[Stored data]
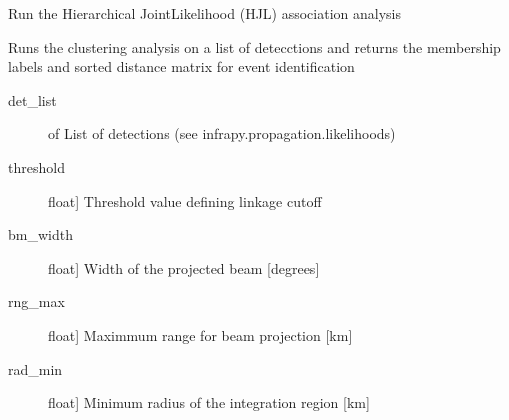 \documentclass[letterpaper,10pt,english]{sphinxmanual}
\begin{document}

\begin{fulllineitems}
\label{\detokenize{infrapy.association:infrapy.association.hjl.compute_assoc_pair_wrapper}}
\end{fulllineitems}


\begin{fulllineitems}
\label{\detokenize{infrapy.association:infrapy.association.hjl.run}}
Run the Hierarchical Joint\sphinxhyphen{}Likelihood (HJL) association analysis

Runs the clustering analysis on a list of detecctions and returns the
membership labels and sorted distance matrix for event identification
\begin{description}
\item[{det\_list}] \leavevmode{[} of \sphinxcode{\sphinxupquote{InfrasoundDetection}}{]}
List of detections (see infrapy.propagation.likelihoods)

\item[{threshold}] \leavevmode{[}float{]}
Threshold value defining linkage cutoff

\item[{bm\_width}] \leavevmode{[}float{]}
Width of the projected beam {[}degrees{]}

\item[{rng\_max}] \leavevmode{[}float{]}
Maximmum range for beam projection {[}km{]}

\item[{rad\_min}] \leavevmode{[}float{]}
Minimum radius of the integration region {[}km{]}


\end{description}
\end{fulllineitems}
\end{document}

■ Task to carry out ■
Your answer should consist of every line from the entries that holds "infrapy".

■ Output for this task ■
\label{\detokenize{infrapy.association:infrapy.association.hjl.compute_assoc_pair_wrapper}}
\label{\detokenize{infrapy.association:infrapy.association.hjl.run}}
List of detections (see infrapy.propagation.likelihoods)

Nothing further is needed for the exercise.